Robert offered to read his poem to Fox some morning, ‘though I am rather scared of a fresh eye going over its 4000 lines … yet on the whole I am not much afraid of the issue … I shall really need your notice on this account’; and finished off his letter with some heavy humorous flourishes that included a discreet swipe at John Stuart Mill advising him not to be an ‘idle spectator’ of Robert’s first appearance on a public stage (‘having previously only dabbled in private theatricals’). Paracelsus was to be Robert’s première, his big first night with the critics, who were invited to attend and advised to pay attention, ‘benignant or supercilious’ as Mill in particular should choose, but ‘he may depend that tho’ my “Now is the winter of our discontent” be rather awkward, yet there shall be occasional outbreaks of good stuff—that I shall warm as I get on, and finally wish “Richmond at the bottom of the seas,” etc. in the best style imaginable.’

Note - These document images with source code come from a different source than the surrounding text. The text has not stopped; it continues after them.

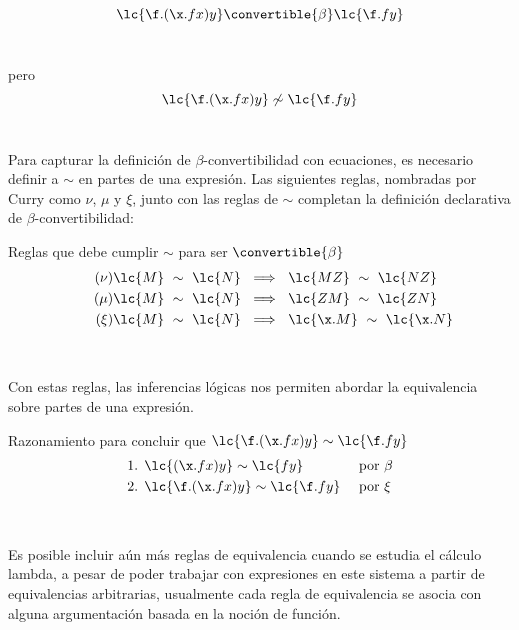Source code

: \[\lc{\f.(\x.f x)y} \convertible{\beta} \lc{\f.f y}\] \

pero \\

\[\lc{\f.(\x.f x)y} \not\sim \lc{\f.f y}\] \

Para capturar la definición de \(\beta\)-convertibilidad con ecuaciones, es necesario definir a \(\sim\) en partes de una expresión. Las siguientes reglas, nombradas por Curry \cite[p.~59]{Curry:CombinatoryLogicI} como \(\nu\), \(\mu\) y \(\xi\), junto con las reglas de \(\sim\) completan la definición declarativa de \(\beta\)-convertibilidad: \\

\begin{defi} Reglas que debe cumplir \(\sim\) para ser \(\convertible{\beta}\)
  \label{definicion:2}
  \begin{subequations}
    \begin{align}
      \label{definicion:2:nu} \tag{\ensuremath{\nu}}
      \lc{M}\ \sim\ \lc{N}\ &\implies\ \lc{M Z}\ \sim\ \lc{N Z}
      \\
      \label{definicion:2:mu} \tag{\ensuremath{\mu}}
      \lc{M}\ \sim\ \lc{N}\ &\implies\ \lc{Z M}\ \sim\ \lc{Z N}
      \\
      \label{definicion:3:xi} \tag{\ensuremath{\xi}}
      \lc{M}\ \sim\ \lc{N}\ &\implies\ \lc{\x.M}\ \sim\ \lc{\x.N}
    \end{align}
  \end{subequations}
\end{defi} \

Con estas reglas, las inferencias lógicas nos permiten abordar la equivalencia sobre partes de una expresión. \\

\begin{ejemplo} Razonamiento para concluir que \(\lc{\f.(\x.f x)y} \sim \lc{\f.f y}\)
  \begin{align*}
    \text{1. } &\lc{(\x.f x)y} \sim \lc{f y} & &\text{ por \(\beta\)} \\
    \text{2. } &\lc{\f.(\x.f x)y} \sim \lc{\f.f y} & &\text{ por \(\xi\)}
  \end{align*}
\end{ejemplo} \

Es posible incluir aún más reglas de equivalencia cuando se estudia el cálculo lambda, a pesar de poder trabajar con expresiones en este sistema a partir de equivalencias arbitrarias, usualmente cada regla de equivalencia se asocia con alguna argumentación basada en la noción de función. \\

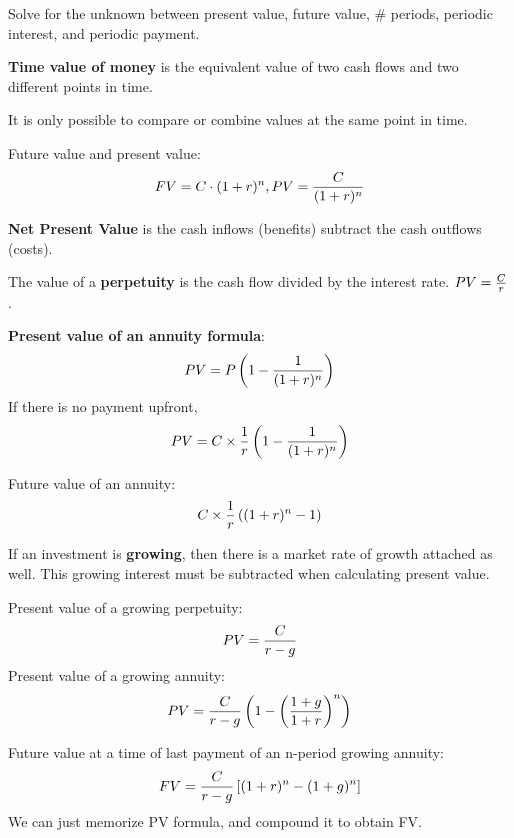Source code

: \documentclass[english, 12pt]{article}
\begin{document}
\begin{qte}
Solve for the unknown between present value, future value, \# periods, periodic interest, and periodic payment.
\end{qte}
\begin{defn}
\textbf{Time value of money} is the equivalent value of two cash flows and two different points in time.
\end{defn}
\begin{qte}
It is only possible to compare or combine values at the same point in time.
\end{qte}
\begin{thrm}
Future value and present value:
\[FV = C \cdot (1+r)^n, PV = \frac{C}{(1+r)^n}\]
\end{thrm}

\begin{defn}
\textbf{Net Present Value} is the cash inflows (benefits) subtract the cash outflows (costs).
\end{defn}

\begin{defn}
The value of a \textbf{perpetuity} is the cash flow divided by the interest rate. $PV = \frac{C}{r}$.
\end{defn}

\begin{thrm}
\textbf{Present value of an annuity formula}:
\[PV=P\left(1-\frac{1}{(1+r)^n}\right)\]
If there is no payment upfront,
\[PV = C \times \frac{1}{r} \left(1-\frac{1}{(1+r)^n}\right)\]
\end{thrm}
\begin{thrm}
Future value of an annuity:
\[C \times \frac{1}{r} \left((1+r)^n - 1\right)\]
\end{thrm}

\begin{defn}
If an investment is \textbf{growing}, then there is a market rate of growth attached as well. This growing interest must be subtracted when calculating present value.
\end{defn}

\begin{thrm}
Present value of a growing perpetuity:
\[PV = \frac{C}{r-g}\]
Present value of a growing annuity:
\[PV = \frac{C}{r-g} \left(1 - \left(\frac{1+g}{1+r}\right)^n\right)\]
\end{thrm}
\begin{defn}
Future value at a time of last payment of an n-period growing annuity:
\[ FV = \frac{C}{r-g} \left\lbrack (1+r)^n - (1+g)^n\right\rbrack\]
We can just memorize PV formula, and compound it to obtain FV.
\end{defn}
\end{document}
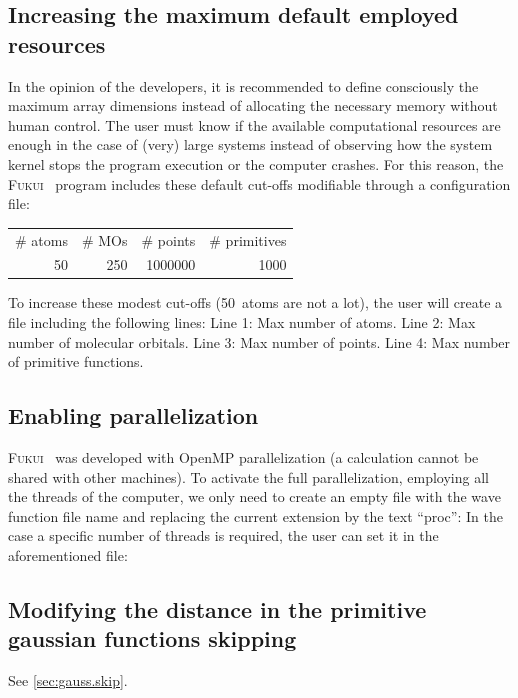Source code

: \documentclass[a4paper,11pt,openany]{memoir}
\newcommand\programa{\textsc{Fukui}}
\begin{document}
\subsection{Increasing the maximum default employed resources}\label{subsec:resources}
In the opinion of the developers, it is recommended to define consciously the maximum array dimensions instead of allocating the necessary memory without human control. The user must know if the available computational resources are enough in the case of (very) large systems instead of observing how the system kernel stops the program execution or the computer crashes. For this reason, the \programa~ program includes these default cut-offs modifiable through a configuration file:
\begin{center}
	\begin{tabular}{rrrr}
			\toprule
				{\# atoms}	&	{\# MOs}	&	{\# points}	&	{\# primitives}	\\
				50			&	250		&	1000000		&	1000			\\
			\bottomrule
		\end{tabular}
\end{center}

To increase these modest cut-offs (\SI{50}{atoms} are not a lot), the user will create a file including the following lines:
Line 1: Max number of atoms.
Line 2: Max number of molecular orbitals.
Line 3: Max number of points.
Line 4: Max number of primitive functions.

\subsection{Enabling parallelization}
\programa~ was developed with OpenMP parallelization (a calculation cannot be shared with other machines). To activate the full parallelization, employing all the threads of the computer, we only need to create an empty file with the wave function file name and replacing the current extension by the text ``proc'':
In the case a specific number of threads is required, the user can set it in the aforementioned file:

\subsection{Modifying the distance in the primitive gaussian functions skipping}
See \autoref{sec:gauss.skip}.
\end{document}
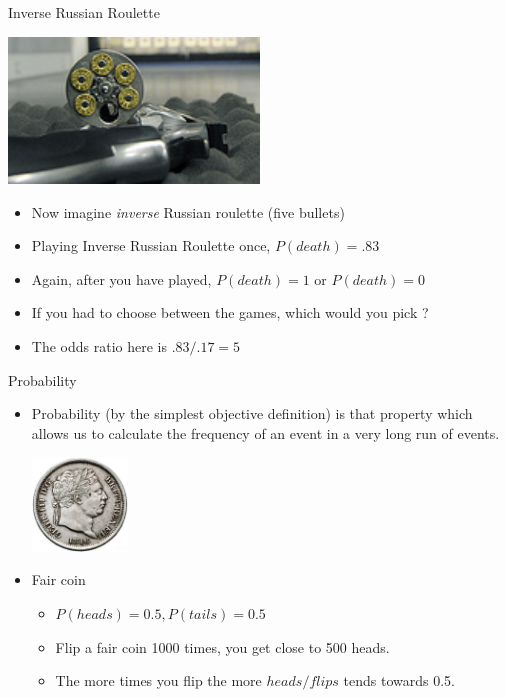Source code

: \documentclass{beamer}
\begin{document}
\begin{frame}{Inverse Russian Roulette}
\centerline{\includegraphics[width=0.5\textwidth]{pics/inverserr.png}}
\begin{itemize}
\item Now imagine \emph{inverse} Russian roulette (five bullets)
\item Playing Inverse Russian Roulette once, $P(death) = .83$
\item Again, after you have played, $P(death) = 1$  or $P(death) = 0$ 
\item If you had to choose between the games, which would you pick ?
\item The odds ratio here is $.83/.17 = 5$ 
\end{itemize}
\end{frame}

\begin{frame}{Probability}
\begin{itemize}
\item Probability (by the simplest objective definition) is that property which
  allows us to calculate the frequency of an event in a very long run of
  events.

\centerline{\includegraphics[width=0.2\textwidth]{pics/coin.jpg}}
\item Fair coin 
\begin{itemize}
	\item $P(heads) = 0.5, P(tails) = 0.5$
	\item Flip a fair coin 1000 times, you get close to 500 heads.
	\item The more times you flip the more $heads/flips$ tends towards 0.5.
\end{itemize}
\end{itemize}
\end{frame}
\end{document}
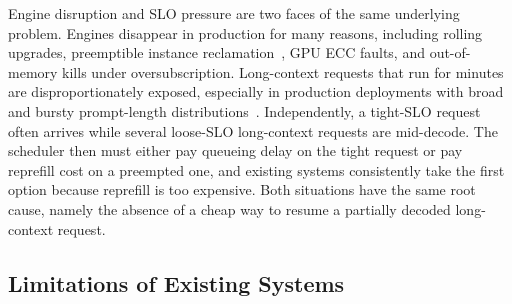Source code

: 
Engine disruption and SLO pressure are two faces of the same underlying problem. Engines disappear in production for many reasons, including rolling upgrades, preemptible instance reclamation~\cite{spotserve}, GPU ECC faults, and out-of-memory kills under oversubscription. Long-context requests that run for minutes are disproportionately exposed, especially in production deployments with broad and bursty prompt-length distributions~\cite{servegen}. Independently, a tight-SLO request often arrives while several loose-SLO long-context requests are mid-decode. The scheduler then must either pay queueing delay on the tight request or pay reprefill cost on a preempted one, and existing systems consistently take the first option because reprefill is too expensive. Both situations have the same root cause, namely the absence of a cheap way to resume a partially decoded long-context request.

\subsection{Limitations of Existing Systems}


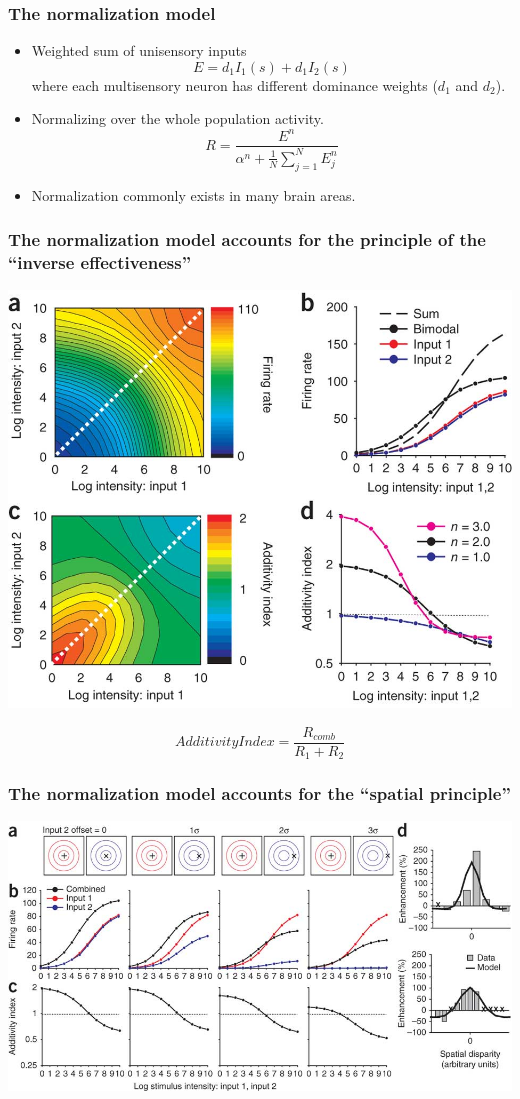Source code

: \documentclass{beamer}
\begin{document}
\begin{frame}
  \frametitle{The normalization model \cite{ohshiro_normalization_2011}}
  \begin{itemize}
    \item Weighted sum of unisensory inputs
\begin{equation}
  E = d_1 I_1(s) + d_1 I_2(s)
  \label{eq:step1}
\end{equation}
    where each multisensory neuron has different dominance weights ($d_1$ and $d_2$).
    \item Normalizing over the whole population activity.
\begin{equation}
  R = \frac{E^n}{\alpha^n+\frac{1}{N}\sum_{j=1}^N E_j^n}
  \label{eq:step2}
\end{equation}
    \item Normalization commonly exists in many brain areas.
  \end{itemize}
\end{frame}


\begin{frame}
  \frametitle{The normalization model accounts for the principle of the ``inverse effectiveness'' \cite{ohshiro_normalization_2011}}
  \begin{center}
    \includegraphics[width=.6\textwidth]{inverse2}
  \end{center}
  \[ Additivity Index = \frac{R_{comb}}{R_1 + R_2} \]
\end{frame}

\begin{frame}
  \frametitle{The normalization model accounts for the ``spatial principle'' \cite{ohshiro_normalization_2011}}
  \begin{center}
    \includegraphics[width=\textwidth]{spatial}
  \end{center}
\end{frame}
\end{document}
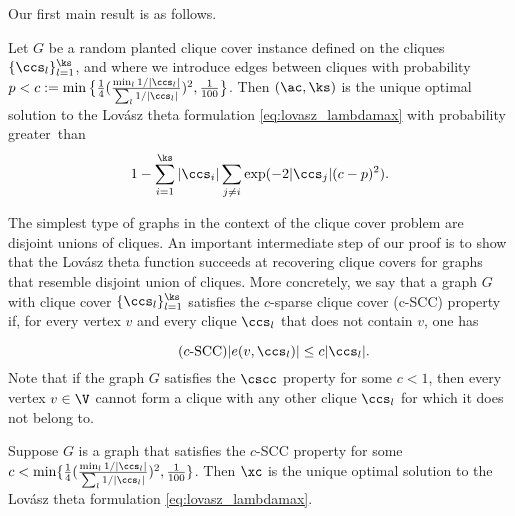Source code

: Our first main result is as follows.

\begin{result} \label{thm:result1}
Let $G$ be a random planted clique cover instance  defined on the cliques $\{ \ccs_l \}_{l=1}^{\ks}$, and where we introduce edges between cliques with probability $p < c:= \min \big\{ \frac{1}{4} (\frac{\min_l 1/|\ccs_l|}{\sum_l 1/|\ccs_l|})^2,{ 1\over 100 }\big\}$.  Then $(\ac,\ks)$ is the unique optimal solution to  the Lov\'asz theta formulation \eqref{eq:lovasz_lambdamax} with probability greater~than 
$$1 - \sum_{i=1}^{\ks} {|\ccs_i| \sum_{j \neq i}\exp(-2|\ccs_j|(c-p)^2}).
$$
\end{result}
The simplest type of graphs in the context of the clique cover problem  are disjoint unions of cliques.  An important intermediate step of our proof is to show that the Lov\'asz theta function succeeds at recovering clique covers for graphs that resemble disjoint union of cliques.  More concretely, we say that a graph $G$ with clique cover $\{ \ccs_l \}_{l=1}^{\ks}$ satisfies the $c$-sparse clique cover (c-SCC) property if, for every vertex $v$ and every clique $\ccs_l$ that does not contain $v$, one has

\begin{equation} \label{eq:neighborcondition}\tag{$c$-SCC}
|e(v, \ccs_l)| \leq c | \ccs_l|. %
\end{equation}
Note that if the graph $G$ satisfies the $\cscc$ property for some $c<1$, then every vertex $v \in \V$ cannot form a clique with any other clique $\ccs_l$ for which it does not belong to.

\begin{result} \label{thm:result2}
Suppose $G$ is a graph that satisfies the $c$-SCC property for some 
$c < \min \{ \frac{1}{4} (\frac{\min_l 1/|\ccs_l|}{\sum_l 1/|\ccs_l|})^2,\frac{1}{100} \}$.  Then $\xc$ is the unique optimal solution to the Lov\'asz theta formulation \eqref{eq:lovasz_lambdamax}.
\end{result}

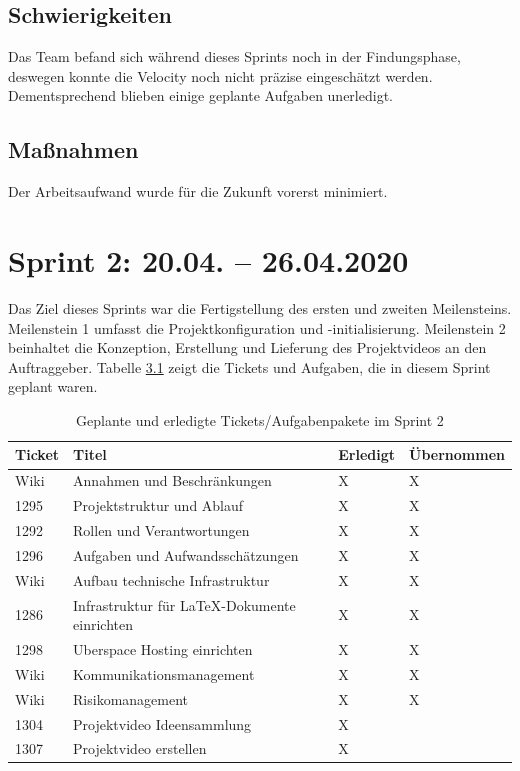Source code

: \documentclass[a4paper,11pt,listof=numbered,glossary=totoc,parskip=half,toc=bib]{scrreprt}
\begin{document}
    \section{Schwierigkeiten}
    Das Team befand sich während dieses Sprints noch in der Findungsphase, deswegen konnte die Velocity noch nicht präzise eingeschätzt werden. Dementsprechend blieben einige geplante Aufgaben unerledigt.
    
    \section{Maßnahmen}
    Der Arbeitsaufwand wurde für die Zukunft vorerst minimiert.  
    
    \chapter{Sprint 2: 20.04. – 26.04.2020}

Das Ziel dieses Sprints war die Fertigstellung des ersten und zweiten Meilensteins. Meilenstein 1 umfasst die Projektkonfiguration und -initialisierung. Meilenstein 2 beinhaltet die Konzeption, Erstellung und Lieferung des Projektvideos an den Auftraggeber. Tabelle \ref{tab:sprint2} zeigt die Tickets und Aufgaben, die in diesem Sprint geplant waren.

\begin{table}    
    \begin{tabularx}{\textwidth}{lXll}
			\toprule
			\textbf{Ticket} & \textbf{Titel} & \textbf{Erledigt} & \textbf{Übernommen} \\
			\midrule
Wiki	&	Annahmen und Beschränkungen	&	X	&	X	\\
1295	&	Projektstruktur und Ablauf	&	X	&	X	\\
1292	&	Rollen und Verantwortungen	&	X	&	X	\\
1296	&	Aufgaben und Aufwandsschätzungen	&	X	&	X	\\
Wiki	&	Aufbau technische Infrastruktur	&	X	&	X	\\
1286	&	Infrastruktur für LaTeX-Dokumente einrichten	&	X	&	X	\\
1298	&	Uberspace Hosting einrichten	&	X	&	X	\\
Wiki	&	Kommunikationsmanagement	&	X	&	X	\\
Wiki	&	Risikomanagement	&	X	&	X	\\
1304	&	Projektvideo Ideensammlung	&	X	&		\\
1307	&	Projektvideo erstellen	&	X	&		\\
			\bottomrule
		\end{tabularx}
\caption{Geplante und erledigte Tickets/Aufgabenpakete im Sprint 2}
\label{tab:sprint2}
\end{table}
   
\end{document}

Paracelsus received mixed reviews from those critics who did not pass it over in silence entirely. The reviewer for the Athenaeum gave the poem a brief, lukewarm notice in 73 words on 22 August 1835, reluctantly recognizing ‘talent in this dramatic poem’ but warning against facile imitation of Shelley’s ‘mysticism and vagueness’ in a work the reviewer found ‘dreamy and obscure’. There was worse from some other reviewers whose notices Robert, if he did not take them to heart as guides to future good poetic conduct, at least bore as scabs on his mind and as scars in his soul. He still scratched at them a decade later. On 17 September 1845, in a letter to Elizabeth Barrett, he recalled ‘more than one of the reviews and newspapers that laughed my “Paracelsus” to scorn ten years ago’ and contrasted, in a further letter to her of 9 December 1845, ‘that my own “Paracelsus”, printed a few months before, had been as dead a failure as “Ion” [by Thomas Noon Talfourd] a brilliant success … I know that until Forster’s notice in the Examiner appeared, every journal that thought it worth while to allude to the poem at all, treated it with entire contempt.’ Fox contributed a tardy review in the Monthly Repository in November: Robert had read Paracelsus aloud to him and they had discussed the poem, so he had had the benefit of the poet’s own industry, ideas and intentions to draw upon in his favourable notice, which declared the work to be ‘the result of thought, skill and toil’ and not—as the Athenaeum had judged it—a dreamy and obscure effusion. Paracelsus was not only a poem, declared Fox, but a poem with ideas.